Determine how many lines below contain the word "positions", then state only that figure.

───── Dataset records

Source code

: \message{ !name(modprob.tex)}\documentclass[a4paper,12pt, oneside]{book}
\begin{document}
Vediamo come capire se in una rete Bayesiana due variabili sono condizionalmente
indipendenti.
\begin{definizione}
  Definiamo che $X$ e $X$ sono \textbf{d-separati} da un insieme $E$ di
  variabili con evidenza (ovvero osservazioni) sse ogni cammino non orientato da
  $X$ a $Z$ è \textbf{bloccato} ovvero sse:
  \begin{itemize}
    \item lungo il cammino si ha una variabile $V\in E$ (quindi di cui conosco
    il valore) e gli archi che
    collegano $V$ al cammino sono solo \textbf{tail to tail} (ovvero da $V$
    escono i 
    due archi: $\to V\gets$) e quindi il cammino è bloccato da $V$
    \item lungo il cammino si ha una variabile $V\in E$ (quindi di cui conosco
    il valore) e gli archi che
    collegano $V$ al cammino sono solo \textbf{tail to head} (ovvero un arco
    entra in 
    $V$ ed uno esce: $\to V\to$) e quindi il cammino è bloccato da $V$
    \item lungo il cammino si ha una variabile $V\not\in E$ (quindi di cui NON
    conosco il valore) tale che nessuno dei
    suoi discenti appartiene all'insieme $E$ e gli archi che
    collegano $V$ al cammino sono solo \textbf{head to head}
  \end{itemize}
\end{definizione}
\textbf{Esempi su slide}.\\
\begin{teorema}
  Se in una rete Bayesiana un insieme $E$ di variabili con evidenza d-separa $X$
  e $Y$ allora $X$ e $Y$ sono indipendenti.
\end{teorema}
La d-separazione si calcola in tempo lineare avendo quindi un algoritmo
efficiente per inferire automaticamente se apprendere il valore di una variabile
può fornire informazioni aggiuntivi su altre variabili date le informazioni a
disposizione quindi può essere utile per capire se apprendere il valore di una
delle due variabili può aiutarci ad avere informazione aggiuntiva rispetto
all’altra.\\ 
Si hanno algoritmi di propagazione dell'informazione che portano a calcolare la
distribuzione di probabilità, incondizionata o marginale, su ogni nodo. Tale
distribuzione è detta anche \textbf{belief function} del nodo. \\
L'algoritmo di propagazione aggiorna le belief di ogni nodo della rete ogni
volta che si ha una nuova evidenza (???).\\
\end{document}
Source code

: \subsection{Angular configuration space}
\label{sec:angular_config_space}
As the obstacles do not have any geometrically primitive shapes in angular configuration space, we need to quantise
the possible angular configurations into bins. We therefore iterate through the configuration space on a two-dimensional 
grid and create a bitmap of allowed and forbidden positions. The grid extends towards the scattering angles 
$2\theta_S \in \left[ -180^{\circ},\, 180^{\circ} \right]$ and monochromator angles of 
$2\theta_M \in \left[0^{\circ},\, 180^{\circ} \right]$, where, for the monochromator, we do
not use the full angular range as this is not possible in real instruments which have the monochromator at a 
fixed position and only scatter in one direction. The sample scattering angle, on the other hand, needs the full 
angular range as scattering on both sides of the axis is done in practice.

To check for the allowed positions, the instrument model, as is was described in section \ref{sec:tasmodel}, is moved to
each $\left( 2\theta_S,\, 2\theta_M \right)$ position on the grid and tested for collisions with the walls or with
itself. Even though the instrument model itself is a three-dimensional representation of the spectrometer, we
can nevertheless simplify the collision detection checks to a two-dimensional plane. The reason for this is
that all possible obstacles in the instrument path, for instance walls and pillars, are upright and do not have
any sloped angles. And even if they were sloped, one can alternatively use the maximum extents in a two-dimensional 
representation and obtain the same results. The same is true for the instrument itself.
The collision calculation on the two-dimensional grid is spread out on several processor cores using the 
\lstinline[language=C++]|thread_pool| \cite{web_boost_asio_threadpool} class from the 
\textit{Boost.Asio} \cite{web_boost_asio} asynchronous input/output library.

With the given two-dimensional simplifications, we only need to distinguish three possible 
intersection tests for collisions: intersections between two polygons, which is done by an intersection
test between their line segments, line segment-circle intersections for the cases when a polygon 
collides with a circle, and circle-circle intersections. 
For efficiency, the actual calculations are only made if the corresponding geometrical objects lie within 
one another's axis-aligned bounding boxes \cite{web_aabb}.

──────────

Solution to the problem:
2